Coal was first discovered in Chesterfield during the early 1700’s near Chesterfield County Seal Manakin Town, a French Huguenot settlement. Later, several French Huguenot families such as the Trabues, Salles, Ammonettes and DuVals operated coal pits near Falling Creek and the James River. Thomas Jefferson, in his Notes on Virginia, stated that the quality of Chesterfield’s coal was excellent. Eventually, mine workers settled in the vicinity of Midlothian, responding to the opportunity for employment in Chesterfield County’s coal pits. By the second quarter of the eighteenth century a number of private coal pits were operating on a commercial scale. Miners immigrated to Chesterfield from Wales, England and Scotland and the Heths, who were English investors, opened coal pits in the county. The Wooldridge family was among the first to undertake coal mining in the Midlothian area and it was likely that the mining community got its name.

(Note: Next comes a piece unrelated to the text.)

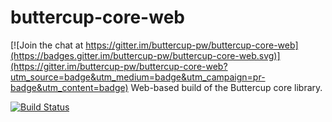 # buttercup-core-web

[![Join the chat at https://gitter.im/buttercup-pw/buttercup-core-web](https://badges.gitter.im/buttercup-pw/buttercup-core-web.svg)](https://gitter.im/buttercup-pw/buttercup-core-web?utm_source=badge&utm_medium=badge&utm_campaign=pr-badge&utm_content=badge)
Web-based build of the Buttercup core library.

[![Build Status](https://travis-ci.org/buttercup-pw/buttercup-core-web.svg?branch=master)](https://travis-ci.org/buttercup-pw/buttercup-core-web)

When war broke out between North and South in 1861, Chesterfield County’s coal industry was stimulated, for the fossil fuel was sorely needed by the Confederacy’s defense industry, especially in the Tredegar Iron Works, which produced heavy ordnance. Although the Union Army marched up the Buckingham Road and through Midlothian in May, 1864, intending to destroy the county’s railroads and pre-vent reinforcements from reaching the embattled Confederates at Drewry’s Bluff, no combat is know to have occurred in the immediate vicinity of the Mid-Lothian Coal Mining Company’s property. After the fall of Richmond, 100 troops of the 9th Vermont Infantry were detailed to guard the Midlothian mines and encamped in the vicinity of the Railey Hill pits for about a month. One of the 9th Vermont’s officers, who occupied the home of the mine superintendent, reportedly etched his name in a window pane in the parlor.